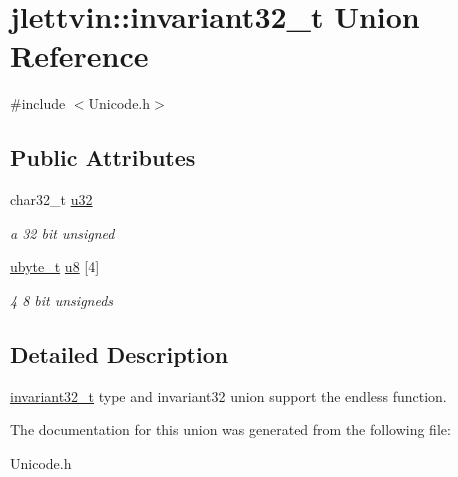 \hypertarget{unionjlettvin_1_1invariant32__t}{}\section{jlettvin\+:\+:invariant32\+\_\+t Union Reference}
\label{unionjlettvin_1_1invariant32__t}


{\ttfamily \#include $<$Unicode.\+h$>$}

\subsection*{Public Attributes}
\begin{DoxyCompactItemize}
\item 
\hypertarget{unionjlettvin_1_1invariant32__t_a6b960207500139b0240058e81b9cb187}{}char32\+\_\+t \hyperlink{unionjlettvin_1_1invariant32__t_a6b960207500139b0240058e81b9cb187}{u32}\label{unionjlettvin_1_1invariant32__t_a6b960207500139b0240058e81b9cb187}

\begin{DoxyCompactList}\small\item\em a 32 bit unsigned \end{DoxyCompactList}\item 
\hypertarget{unionjlettvin_1_1invariant32__t_a322c53bdb0d61ba37b80d1a0b8f6040e}{}\hyperlink{namespacejlettvin_a7c7cf84f4fd67858c46a1077ed2e3ad4}{ubyte\+\_\+t} \hyperlink{unionjlettvin_1_1invariant32__t_a322c53bdb0d61ba37b80d1a0b8f6040e}{u8} \mbox{[}4\mbox{]}\label{unionjlettvin_1_1invariant32__t_a322c53bdb0d61ba37b80d1a0b8f6040e}

\begin{DoxyCompactList}\small\item\em 4 8 bit unsigneds \end{DoxyCompactList}\end{DoxyCompactItemize}


\subsection{Detailed Description}
\hyperlink{unionjlettvin_1_1invariant32__t}{invariant32\+\_\+t} type and invariant32 union support the endless function. 

The documentation for this union was generated from the following file\+:\begin{DoxyCompactItemize}
\item 
Unicode.\+h\end{DoxyCompactItemize}
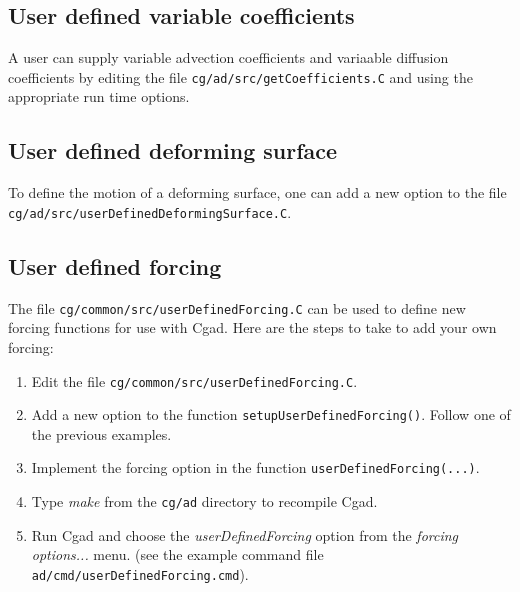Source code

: \documentclass[11pt]{article}
\begin{document}
\clearpage
\subsection{User defined variable coefficients} \label{sec:userDefinedVariableCoefficients}

A user can supply variable advection coefficients and variaable diffusion coefficients
by editing the file {\tt cg/ad/src/getCoefficients.C} and using the appropriate
run time options. 


\subsection{User defined deforming surface} \label{sec:userDefinedDeformingSurface}

To define the motion of a deforming surface, one can add a new option to the
file {\tt cg/ad/src/userDefinedDeformingSurface.C}. 



\subsection{User defined forcing} \label{sec:userDefinedForcing}


The file {\tt cg/common/src/userDefinedForcing.C} can be used to define new forcing functions
for use with Cgad. Here are the steps to take to add your own forcing:
\begin{enumerate}
  \item Edit the file  {\tt cg/common/src/userDefinedForcing.C}.
  \item Add a new option to the function {\tt setupUserDefinedForcing()}. Follow one of the previous
         examples. 
  \item Implement the forcing option in the function {\tt userDefinedForcing(...)}.
  \item Type {\em make} from the {\tt cg/ad} directory to recompile Cgad.
  \item Run Cgad and choose the {\em userDefinedForcing} option from the {\em forcing options...} menu.
    (see the example command file {\tt ad/cmd/userDefinedForcing.cmd}).
\end{enumerate}
\end{document}

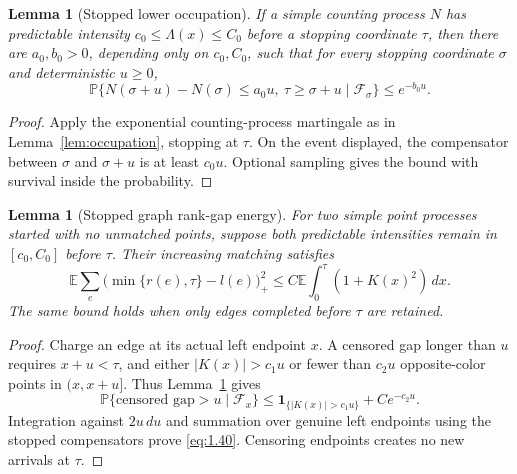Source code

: \documentclass[11pt,reqno]{amsart}
\newtheorem{lemma}[theorem]{Lemma}
\theoremstyle{definition}
\theoremstyle{remark}
\numberwithin{equation}{section}
\newcommand{\E}{\mathbb E}
\newcommand{\Pp}{\mathbb P}
\begin{document}
\begin{lemma}[Stopped lower occupation]
\label{lem:stopped-occ}
If a simple counting process \(N\) has predictable intensity
\(c_0\le\Lambda(x)\le C_0\) before a stopping coordinate \(\tau\), then
there are \(a_0,b_0>0\), depending only on \(c_0,C_0\), such that
for every stopping coordinate \(\sigma\) and deterministic \(u\ge0\),
\begin{equation}
\Pp\{N(\sigma+u)-N(\sigma)\le a_0u,\ \tau\ge\sigma+u
\mid\mathcal F_\sigma\}\le e^{-b_0u}.
\label{eq:1.39a}
\end{equation}
\end{lemma}

\begin{proof}
Apply the exponential counting-process martingale as in
Lemma~\ref{lem:occupation}, stopping at \(\tau\).  On the event displayed,
the compensator between \(\sigma\) and \(\sigma+u\) is at least \(c_0u\).
Optional sampling gives the bound with survival inside the probability.
\end{proof}

\begin{lemma}[Stopped graph rank-gap energy]
\label{lem:rankgap}
For two simple point processes started with no unmatched points, suppose
both predictable intensities remain in \([c_0,C_0]\) before \(\tau\).
Their increasing matching satisfies
\begin{equation}
\E\sum_e\bigl(\min\{r(e),\tau\}-l(e)\bigr)_+^2
\le C\E\int_0^\tau(1+K(x)^2)\,dx.
\label{eq:1.40}
\end{equation}
The same bound holds when only edges completed before \(\tau\) are retained.
\end{lemma}

\begin{proof}
Charge an edge at its actual left endpoint \(x\).  A censored gap longer
than \(u\) requires \(x+u<\tau\), and either \(|K(x)|>c_1u\) or
fewer than \(c_2u\) opposite-color points in \((x,x+u]\).  Thus
Lemma~\ref{lem:stopped-occ} gives
\begin{equation}
\Pp\{\text{censored gap}>u\mid\mathcal F_x\}
\le\mathbf1_{\{|K(x)|>c_1u\}}+Ce^{-c_2u}.
\label{eq:1.41}
\end{equation}
Integration against \(2u\,du\) and summation over genuine left endpoints
using the stopped compensators prove \eqref{eq:1.40}.  Censoring endpoints creates
no new arrivals at \(\tau\).
\end{proof}
\end{document}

**Instructions to follow:**
Would you state how many lines in the listing above contain the word "DoxyCompactList"? Reply with the number and no other words.

**Task output:**
2